Data Virtualization - Information Management: Strategies for Gaining a Competitive Advantage with Data (2014)

Information Management: Strategies for Gaining a Competitive Advantage with Data (2014)

Chapter 9. Data Virtualization

The Perpetual Short-Term Solution

Accessing data in multiple places across the information ecosystem makes sense for edge and one-off workloads. Data virtualization could be essential to managing redundancy.

Keywords

business intelligence; data virtualization; master data management; big data; data warehouse; self-service business intelligence

One of the premises of this book is that information will, by necessity, be spread throughout the organization into heterogeneous data stores. While the allocation of data to a platform should be ideal for the majority of its usage, obviously the selection can never be perfect for all uses. Therein lies a dilemma. Physical comingling of data on a platform will always yield results with the highest performance.1 The tradeoffs are the cost of redundant, disparate, and uncontrolled data. It’s more than the cost of storage. People costs, error corrections, and faulty decision making because of disparate, errant data are far more costly.

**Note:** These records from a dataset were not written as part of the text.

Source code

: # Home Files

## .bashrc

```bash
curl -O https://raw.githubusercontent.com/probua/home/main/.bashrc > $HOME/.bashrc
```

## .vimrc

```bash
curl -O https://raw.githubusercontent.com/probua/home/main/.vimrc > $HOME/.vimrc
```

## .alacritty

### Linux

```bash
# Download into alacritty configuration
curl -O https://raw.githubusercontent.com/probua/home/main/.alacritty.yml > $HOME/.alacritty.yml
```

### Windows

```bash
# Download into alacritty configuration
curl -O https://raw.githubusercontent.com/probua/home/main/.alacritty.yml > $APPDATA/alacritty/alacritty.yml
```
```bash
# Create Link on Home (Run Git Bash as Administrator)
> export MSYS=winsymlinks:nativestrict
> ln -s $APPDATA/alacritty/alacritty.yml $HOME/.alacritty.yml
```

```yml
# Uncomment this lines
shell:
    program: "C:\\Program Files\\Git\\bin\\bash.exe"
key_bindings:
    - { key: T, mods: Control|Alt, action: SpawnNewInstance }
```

One technology, or capability if you will, providing us the dilemma by providing query capabilities across platforms is data virtualization. Data virtualization is middleware that has less to do with the rendering of the result set and everything to do with the platforms in which the data resides—those platforms we are selecting from throughout this book. For these reasons, I discuss it in its own chapter and don’t include it in the business intelligence chapter (Chapter 15).

With permission, parts of this chapter have been pulled from “Data Virtualization” by William McKnight, published on BeyeNETWORK.com. Read the full article at: http://www.b-eye-network.com/view/15868.

The History of Data Virtualization

Data virtualization is not new. It has been a capability out there for a long time. Historically, it has underperformed expectations and was used to circumvent moving data into the data warehouse that really should have been physically cohabiting with the other data warehouse data. The resulting cross-platform queries, built into the technical architecture, tended to be slow and bring dispute to the notion of a well-performing cross-platform query, which is needed much more today as organizations have a wider variety of heterogeneous platforms to choose from.

In the heyday of data warehouse building, data virtualization was pushed too hard and too fast and it got the proverbial black eye for trying to create the unworkable “virtual data warehouse.” Difficult to consolidate, this style of warehouse left pieces around the organization and imagined a layer over all of them, stitching together result sets on the fly. In most cases, this was unworkable. The “hard part” of consolidation, ideally supported by governance, was required. It still is. You would not refrain from building a data warehouse and simply rely on data virtualization. For the reasons mentioned in Chapter 6, a data warehouse is still required. However, there are times today when data virtualization can be a short-term solution or a long-term solution.

Fortunately, the technology has caught up and deserves a second look. There are stand-alone data virtualization tools and some degree of data virtualization is built into many business intelligence tools and even platforms. Some of the latter tends to be more limited in focus on close technology partners to the technology.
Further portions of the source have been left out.